- [PROBLEM DETAILS]: Every line below that carries the word "position的位置保持不变" needs to be copied.

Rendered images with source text

+---+

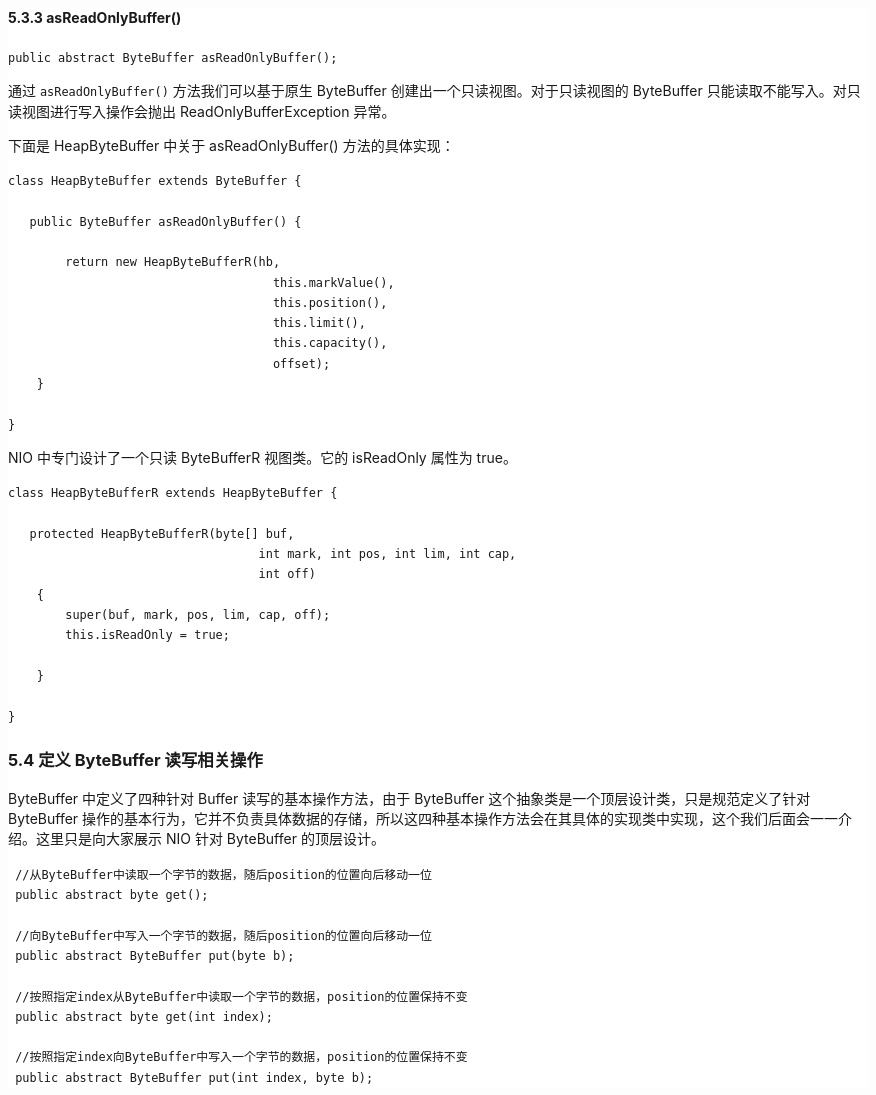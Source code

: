 #### 5.3.3 asReadOnlyBuffer()

```
public abstract ByteBuffer asReadOnlyBuffer();
```

通过 `asReadOnlyBuffer()` 方法我们可以基于原生 ByteBuffer 创建出一个只读视图。对于只读视图的 ByteBuffer 只能读取不能写入。对只读视图进行写入操作会抛出 ReadOnlyBufferException 异常。

下面是 HeapByteBuffer 中关于 asReadOnlyBuffer() 方法的具体实现：

```
class HeapByteBuffer extends ByteBuffer {

   public ByteBuffer asReadOnlyBuffer() {

        return new HeapByteBufferR(hb,
                                     this.markValue(),
                                     this.position(),
                                     this.limit(),
                                     this.capacity(),
                                     offset);
    }

}
```

NIO 中专门设计了一个只读 ByteBufferR 视图类。它的 isReadOnly 属性为 true。

```
class HeapByteBufferR extends HeapByteBuffer {

   protected HeapByteBufferR(byte[] buf,
                                   int mark, int pos, int lim, int cap,
                                   int off)
    {
        super(buf, mark, pos, lim, cap, off);
        this.isReadOnly = true;

    }

}
```

### 5.4 定义 ByteBuffer 读写相关操作

ByteBuffer 中定义了四种针对 Buffer 读写的基本操作方法，由于 ByteBuffer 这个抽象类是一个顶层设计类，只是规范定义了针对 ByteBuffer 操作的基本行为，它并不负责具体数据的存储，所以这四种基本操作方法会在其具体的实现类中实现，这个我们后面会一一介绍。这里只是向大家展示 NIO 针对 ByteBuffer 的顶层设计。

```
 //从ByteBuffer中读取一个字节的数据，随后position的位置向后移动一位
 public abstract byte get();

 //向ByteBuffer中写入一个字节的数据，随后position的位置向后移动一位
 public abstract ByteBuffer put(byte b);

 //按照指定index从ByteBuffer中读取一个字节的数据，position的位置保持不变
 public abstract byte get(int index);

 //按照指定index向ByteBuffer中写入一个字节的数据，position的位置保持不变
 public abstract ByteBuffer put(int index, byte b);
```
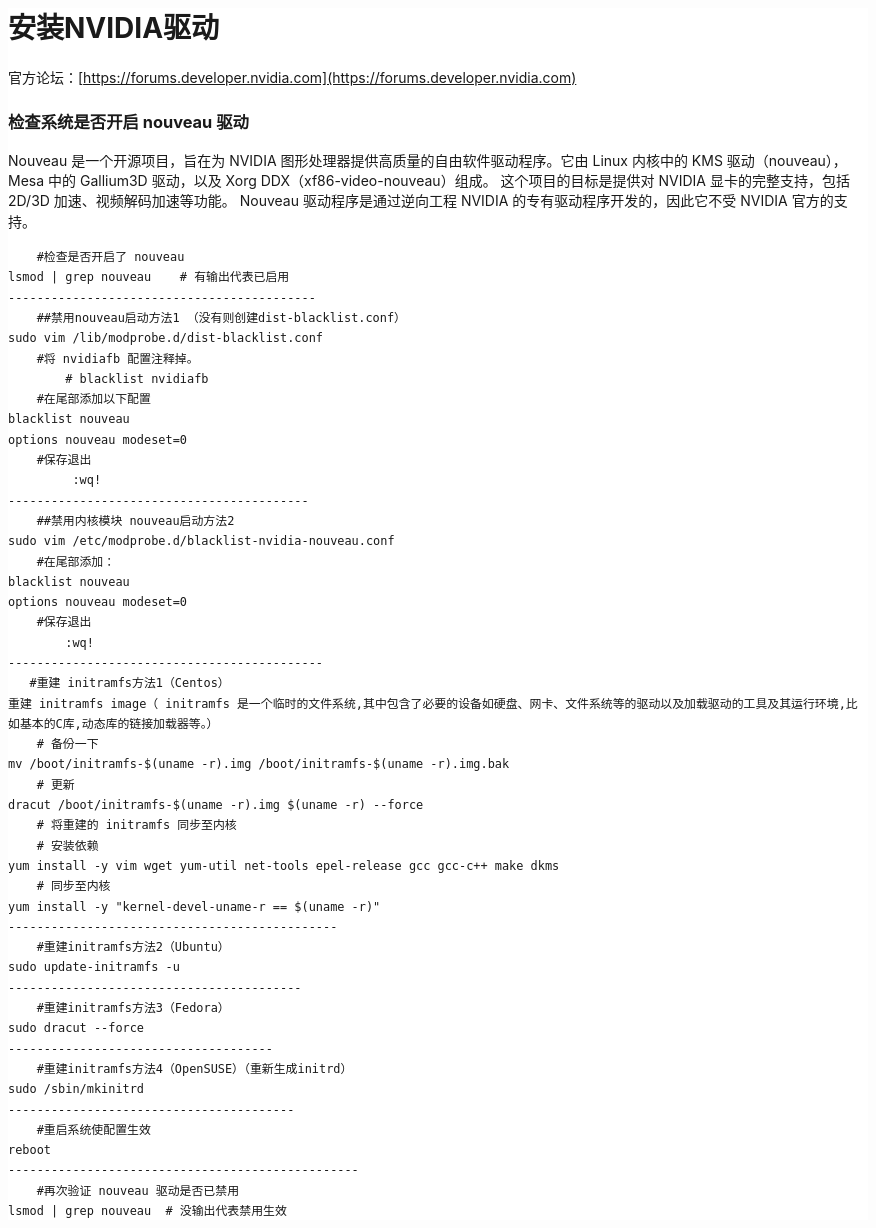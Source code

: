 # 安装NVIDIA驱动

官方论坛：[https://forums.developer.nvidia.com](https://forums.developer.nvidia.com)

### 检查系统是否开启 nouveau 驱动

Nouveau 是一个开源项目，旨在为 NVIDIA 图形处理器提供高质量的自由软件驱动程序。它由 Linux 内核中的 KMS 驱动（nouveau），Mesa 中的 Gallium3D 驱动，以及 Xorg DDX（xf86-video-nouveau）组成。
这个项目的目标是提供对 NVIDIA 显卡的完整支持，包括 2D/3D 加速、视频解码加速等功能。
Nouveau 驱动程序是通过逆向工程 NVIDIA 的专有驱动程序开发的，因此它不受 NVIDIA 官方的支持。

```
	#检查是否开启了 nouveau 
lsmod | grep nouveau    # 有输出代表已启用
-------------------------------------------
    ##禁用nouveau启动方法1 （没有则创建dist-blacklist.conf）
sudo vim /lib/modprobe.d/dist-blacklist.conf
    #将 nvidiafb 配置注释掉。
        # blacklist nvidiafb
    #在尾部添加以下配置
blacklist nouveau
options nouveau modeset=0
    #保存退出
         :wq!
------------------------------------------
    ##禁用内核模块 nouveau启动方法2
sudo vim /etc/modprobe.d/blacklist-nvidia-nouveau.conf
    #在尾部添加：
blacklist nouveau
options nouveau modeset=0   
    #保存退出
        :wq!
--------------------------------------------
   #重建 initramfs方法1（Centos）
重建 initramfs image（ initramfs 是一个临时的文件系统,其中包含了必要的设备如硬盘、网卡、文件系统等的驱动以及加载驱动的工具及其运行环境,比如基本的C库,动态库的链接加载器等。）
    # 备份一下
mv /boot/initramfs-$(uname -r).img /boot/initramfs-$(uname -r).img.bak 
    # 更新
dracut /boot/initramfs-$(uname -r).img $(uname -r) --force
    # 将重建的 initramfs 同步至内核
    # 安装依赖
yum install -y vim wget yum-util net-tools epel-release gcc gcc-c++ make dkms  
    # 同步至内核
yum install -y "kernel-devel-uname-r == $(uname -r)"
----------------------------------------------
    #重建initramfs方法2（Ubuntu）
sudo update-initramfs -u
-----------------------------------------
	#重建initramfs方法3（Fedora）
sudo dracut --force
-------------------------------------
	#重建initramfs方法4（OpenSUSE）（重新生成initrd）
sudo /sbin/mkinitrd
----------------------------------------
    #重启系统使配置生效
reboot
-------------------------------------------------
    #再次验证 nouveau 驱动是否已禁用
lsmod | grep nouveau  # 没输出代表禁用生效
```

+---+

- [WRITTEN ANSWER]:
 //按照指定index从ByteBuffer中读取一个字节的数据，position的位置保持不变
 //按照指定index向ByteBuffer中写入一个字节的数据，position的位置保持不变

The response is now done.